4 The greedy algorithm

A straightforward solution to the DCCS problem is generating all candidate d-CCs and selecting kd-CCs that cover the maximum number of vertices. However, the search space of all k-combinations of d-CCs is extremely large, so this method is intractable even for small multi-layer graphs. Alternatively, fast algorithms with provable performance guarantees may be more preferable. This section proposes a simple greedy algorithm with an approximation ratio of $1 - 1/e$. Before describing the algorithm, we present the following lemma based on Property 3. The lemma enables us to remove irrelevant vertices earlier.

Lemma 1

(Intersection bound) Given a multi-layer graph ${\mathcal {G}}$ and two subsets $L_1, L_2 \subseteq [l({\mathcal {G}})]$, we have $C_{L_1 \cup L_2}^{d} ({\mathcal {G}}) \subseteq C_{L_1}^{d} ({\mathcal {G}}) \cap C_{L_2}^{d}({\mathcal {G}})$ for $d \in {\mathbb {N}}$.

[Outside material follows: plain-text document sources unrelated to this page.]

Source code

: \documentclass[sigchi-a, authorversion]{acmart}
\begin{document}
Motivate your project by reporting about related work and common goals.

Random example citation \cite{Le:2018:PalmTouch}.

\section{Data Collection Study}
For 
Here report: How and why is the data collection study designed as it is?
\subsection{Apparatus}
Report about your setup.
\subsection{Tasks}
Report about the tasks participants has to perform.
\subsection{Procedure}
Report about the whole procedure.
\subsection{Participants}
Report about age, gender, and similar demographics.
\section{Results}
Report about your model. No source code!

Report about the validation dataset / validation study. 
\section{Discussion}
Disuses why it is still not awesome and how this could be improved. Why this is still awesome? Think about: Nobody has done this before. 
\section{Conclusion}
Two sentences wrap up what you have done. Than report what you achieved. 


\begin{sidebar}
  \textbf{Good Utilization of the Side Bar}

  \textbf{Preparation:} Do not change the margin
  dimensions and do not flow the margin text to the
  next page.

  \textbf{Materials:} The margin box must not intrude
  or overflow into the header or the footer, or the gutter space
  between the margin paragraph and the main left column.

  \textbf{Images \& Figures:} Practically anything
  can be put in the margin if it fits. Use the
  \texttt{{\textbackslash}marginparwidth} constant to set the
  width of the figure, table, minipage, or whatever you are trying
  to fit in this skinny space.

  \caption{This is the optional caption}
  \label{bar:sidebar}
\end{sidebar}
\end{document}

The greedy algorithm GD-DCCS is described in Fig. 4. The input is a multi-layer graph ${\mathcal {G}}$ and $d, s, k \in {\mathbb {N}}$. GD-DCCS works as follows. Line 1 preprocesses ${\mathcal {G}}$ by Procedure VertexDeletion, which will be described later. Line 2 initializes the candidate d-CC set ${\mathcal {F}}$ and the result set ${\mathcal {R}}$ to be empty. Lines 3–4 compute the d-core $C^d(G_i)$ on each layer $G_i$ by the algorithm in [3]. Indeed, we have $C^{d}_{\{i\}}({\mathcal {G}}) = C^{d}(G_i)$. In order to find $C_{L}^d({\mathcal {G}})$ for each $L \subseteq [l({\mathcal {G}})]$ with $|L| = s$, we first compute the intersection $S = \bigcap _{i \in L} C^{d}(G_i)$ (line 6). By Lemma 1, we have $C_{L}^{d}({\mathcal {G}}) \subseteq S$. Thus, we compute $C_{L}^{d}({\mathcal {G}})$ by Procedure dCC on the induced subgraph ${\mathcal {G}}[S]$ instead of on ${\mathcal {G}}$ (line 7) and add $C_{L}^{d}({\mathcal {G}})$ to ${\mathcal {F}}$ (line 8).

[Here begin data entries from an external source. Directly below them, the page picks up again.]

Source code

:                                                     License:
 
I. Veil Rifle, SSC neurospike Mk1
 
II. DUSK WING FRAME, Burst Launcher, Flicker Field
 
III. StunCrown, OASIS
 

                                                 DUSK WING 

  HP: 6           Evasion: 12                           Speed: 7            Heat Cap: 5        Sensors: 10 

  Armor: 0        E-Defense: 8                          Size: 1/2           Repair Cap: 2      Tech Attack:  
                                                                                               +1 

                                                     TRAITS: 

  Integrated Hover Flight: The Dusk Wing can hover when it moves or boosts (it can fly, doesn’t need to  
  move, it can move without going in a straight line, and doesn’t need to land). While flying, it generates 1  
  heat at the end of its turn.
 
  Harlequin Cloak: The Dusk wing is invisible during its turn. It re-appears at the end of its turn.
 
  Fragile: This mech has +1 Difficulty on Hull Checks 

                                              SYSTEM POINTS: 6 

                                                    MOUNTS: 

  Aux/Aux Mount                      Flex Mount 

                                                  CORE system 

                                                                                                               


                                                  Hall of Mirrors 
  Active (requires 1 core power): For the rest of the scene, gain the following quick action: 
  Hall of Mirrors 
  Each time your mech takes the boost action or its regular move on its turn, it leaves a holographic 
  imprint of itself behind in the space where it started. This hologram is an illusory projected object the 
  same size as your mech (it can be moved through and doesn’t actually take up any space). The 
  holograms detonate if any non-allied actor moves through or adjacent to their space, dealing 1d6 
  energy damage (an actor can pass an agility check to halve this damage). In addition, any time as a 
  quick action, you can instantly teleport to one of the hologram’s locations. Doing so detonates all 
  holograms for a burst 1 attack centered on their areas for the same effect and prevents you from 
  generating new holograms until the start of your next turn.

Lines 9–11 select kd-CCs from ${\mathcal {F}}$ in a greedy manner. Each time, we select the d-CC $C^* \in {\mathcal {F}}$ that maximizes $|\textsf {Cov}({\mathcal {R}}\cup \{C^*\})| - |\textsf {Cov}({\mathcal {R}})|$, add $C^*$ to ${\mathcal {R}}$, and remove $C^*$ from ${\mathcal {F}}$. Finally, ${\mathcal {R}}$ is output as the result (line 12).

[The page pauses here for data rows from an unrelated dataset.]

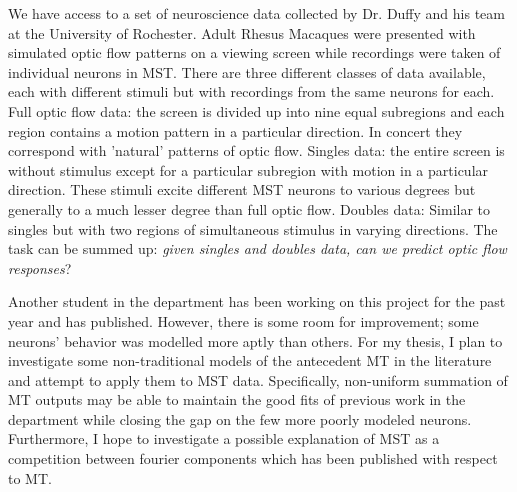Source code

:\documentclass{elsart1p}
\begin{document}
We have access to a set of neuroscience data collected by Dr. Duffy and his
team at the University of Rochester.  Adult Rhesus Macaques were presented
with simulated optic flow patterns on a viewing screen while recordings
were taken of individual neurons in MST.  There are three different classes of
data available, each with different stimuli but with recordings from the same
neurons for each.  Full optic flow data:  the screen is divided up into nine 
equal subregions and each region contains a motion pattern in a particular 
direction.  In concert they correspond with 'natural' patterns of optic flow.
Singles data:  the entire screen is without stimulus except for a particular
subregion with motion in a particular direction.  These stimuli excite
different MST neurons to various degrees but generally to a much lesser degree
than full optic flow.  Doubles data:  Similar to singles but with two regions
of simultaneous stimulus in varying directions.
The task can be summed up: \textit{given singles and doubles data, can we 
predict optic flow responses}?

Another student in the department has been working on this project for the
past year and has published.  However, there is some room for improvement;
some neurons' behavior was modelled more aptly than others.  For my thesis,
I plan to investigate some non-traditional models of the antecedent MT in
the literature and attempt to apply them to MST data.  Specifically,
non-uniform summation of MT outputs may be able to maintain the good fits
of previous work in the department while closing the gap on the few more 
poorly modeled neurons.
Furthermore, I hope to investigate a possible explanation of MST as a
competition between fourier components which has been published with 
respect to MT.

\vspace{20pt}


\vspace{30pt}
\end{document}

Complexity analysis Let $l = l({\mathcal {G}})$, $n = |V({\mathcal {G}})|$ and $m = |\bigcup _{i = 1}^{l} E_i({\mathcal {G}}) |$. Procedure dCC in line 7 runs in O(ms) time as shown in Sect. 3. Line 10 runs in $O(n|{\mathcal {F}}|)$ time since computing $|\textsf {Cov}({\mathcal {R}}\cup \{C\})| - |\textsf {Cov}({\mathcal {R}})|$ takes O(n) time for each $C \in {\mathcal {F}}$. In addition, $|{\mathcal {F}}| = {l \atopwithdelims ()s}$. Therefore, the time complexity of GD-DCCS is $O((ns + ms + kn){l \atopwithdelims ()s})$, and the space complexity is $O(n{l \atopwithdelims ()s})$.

Theorem 2

The approximation ratio of GD-DCCS is $1 - \frac{1}{e}$.

Proof

At lines 1–8, GD-DCCS exactly finds ${\mathcal {F}}$, the set of all candidate d-CCs. The remaining part of GD-DCCS aims at finding the set ${\mathcal {R}}$ of kd-CCs from ${\mathcal {F}}$ that maximizes $|\textsf {Cov}({\mathcal {R}})|$. This is an instance of the max-k-cover problem [2]. Lines 9–11 of GD-DCCS actually use the greedy algorithm [2] to solve this problem. The approximation ratio of this greedy algorithm is $1 - 1/e$ [2]. Thus, the theorem holds. $\square $

Vertex deletion procedure In line 1 of GD-DCCS, we apply Procedure VertexDeletion to remove some unpromising vertices from ${\mathcal {G}}$. Let $\textsf {Supp}(v)$ denote the number of layers i such that $v \in C^d(G_i)$. If $\textsf {Supp}(v) < s$, v cannot be contained in any d-CCs $C_L^d({\mathcal {G}})$ with $|L| = s$. Thus, we can iteratively remove all such vertices from ${\mathcal {G}}$ until $\textsf {Supp}(v) \ge s$ for all vertices v remaining in ${\mathcal {G}}$.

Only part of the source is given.